Work to complete: From the line with "### [Webflow](https://webflow.com/)" to the final line of the records, every line is to be duplicated exactly, both of those lines included.

Data in this exercise:
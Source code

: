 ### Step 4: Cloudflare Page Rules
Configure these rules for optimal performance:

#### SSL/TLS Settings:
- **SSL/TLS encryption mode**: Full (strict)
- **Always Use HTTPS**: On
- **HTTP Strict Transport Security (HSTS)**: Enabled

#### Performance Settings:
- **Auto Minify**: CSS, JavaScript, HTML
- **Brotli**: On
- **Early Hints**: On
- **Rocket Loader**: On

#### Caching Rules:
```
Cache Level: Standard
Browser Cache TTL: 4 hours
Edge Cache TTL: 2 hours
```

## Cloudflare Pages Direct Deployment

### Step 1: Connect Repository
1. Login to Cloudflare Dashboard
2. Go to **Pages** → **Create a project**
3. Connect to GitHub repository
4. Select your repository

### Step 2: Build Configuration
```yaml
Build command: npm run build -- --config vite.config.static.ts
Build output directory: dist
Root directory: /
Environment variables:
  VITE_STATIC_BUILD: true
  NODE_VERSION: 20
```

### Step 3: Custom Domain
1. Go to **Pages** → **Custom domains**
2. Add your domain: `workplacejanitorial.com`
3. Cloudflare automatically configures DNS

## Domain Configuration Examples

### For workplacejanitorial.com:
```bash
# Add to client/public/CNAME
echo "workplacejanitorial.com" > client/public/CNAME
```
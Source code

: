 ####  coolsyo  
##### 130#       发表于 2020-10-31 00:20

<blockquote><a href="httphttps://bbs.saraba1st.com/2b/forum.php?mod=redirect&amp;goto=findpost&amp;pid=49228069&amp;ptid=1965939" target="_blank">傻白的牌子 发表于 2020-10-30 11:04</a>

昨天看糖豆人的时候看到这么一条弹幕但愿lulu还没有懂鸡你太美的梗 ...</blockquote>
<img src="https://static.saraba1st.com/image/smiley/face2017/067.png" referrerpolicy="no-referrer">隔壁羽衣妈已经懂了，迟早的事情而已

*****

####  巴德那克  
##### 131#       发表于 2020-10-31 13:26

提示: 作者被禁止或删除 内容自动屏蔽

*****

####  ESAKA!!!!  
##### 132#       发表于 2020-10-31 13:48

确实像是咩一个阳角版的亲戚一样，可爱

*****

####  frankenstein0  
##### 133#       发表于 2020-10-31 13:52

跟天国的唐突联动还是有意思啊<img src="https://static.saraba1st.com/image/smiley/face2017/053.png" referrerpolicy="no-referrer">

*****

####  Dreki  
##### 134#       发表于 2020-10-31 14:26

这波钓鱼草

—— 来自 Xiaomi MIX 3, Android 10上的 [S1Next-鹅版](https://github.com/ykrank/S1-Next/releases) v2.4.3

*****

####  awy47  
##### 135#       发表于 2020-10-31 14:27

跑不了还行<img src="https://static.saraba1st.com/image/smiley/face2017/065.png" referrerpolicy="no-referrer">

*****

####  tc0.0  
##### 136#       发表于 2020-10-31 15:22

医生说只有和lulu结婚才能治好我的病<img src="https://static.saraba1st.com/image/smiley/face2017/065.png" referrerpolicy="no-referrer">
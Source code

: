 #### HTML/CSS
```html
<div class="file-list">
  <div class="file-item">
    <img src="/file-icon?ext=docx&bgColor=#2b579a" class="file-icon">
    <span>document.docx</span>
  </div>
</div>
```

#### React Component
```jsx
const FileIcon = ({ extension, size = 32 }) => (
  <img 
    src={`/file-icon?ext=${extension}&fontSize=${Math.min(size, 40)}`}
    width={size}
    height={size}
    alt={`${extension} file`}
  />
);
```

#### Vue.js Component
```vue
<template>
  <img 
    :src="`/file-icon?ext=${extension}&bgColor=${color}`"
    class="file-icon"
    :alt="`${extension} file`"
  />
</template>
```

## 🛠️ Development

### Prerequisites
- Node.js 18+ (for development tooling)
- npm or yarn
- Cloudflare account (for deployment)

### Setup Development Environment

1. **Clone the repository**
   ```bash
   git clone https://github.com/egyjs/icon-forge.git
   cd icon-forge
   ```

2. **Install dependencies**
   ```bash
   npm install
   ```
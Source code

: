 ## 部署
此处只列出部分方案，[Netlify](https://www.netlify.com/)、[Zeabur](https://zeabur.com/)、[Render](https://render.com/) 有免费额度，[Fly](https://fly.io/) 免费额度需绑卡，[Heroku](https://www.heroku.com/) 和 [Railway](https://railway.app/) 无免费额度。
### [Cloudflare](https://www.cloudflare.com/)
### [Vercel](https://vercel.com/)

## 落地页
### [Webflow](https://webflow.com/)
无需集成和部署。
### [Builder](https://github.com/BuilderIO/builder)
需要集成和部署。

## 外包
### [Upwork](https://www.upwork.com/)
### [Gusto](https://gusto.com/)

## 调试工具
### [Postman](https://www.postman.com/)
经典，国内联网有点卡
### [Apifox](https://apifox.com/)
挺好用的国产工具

Response to the task:
### [Webflow](https://webflow.com/)
无需集成和部署。
### [Builder](https://github.com/BuilderIO/builder)
需要集成和部署。

## 外包
### [Upwork](https://www.upwork.com/)
### [Gusto](https://gusto.com/)

## 调试工具
### [Postman](https://www.postman.com/)
经典，国内联网有点卡
### [Apifox](https://apifox.com/)
挺好用的国产工具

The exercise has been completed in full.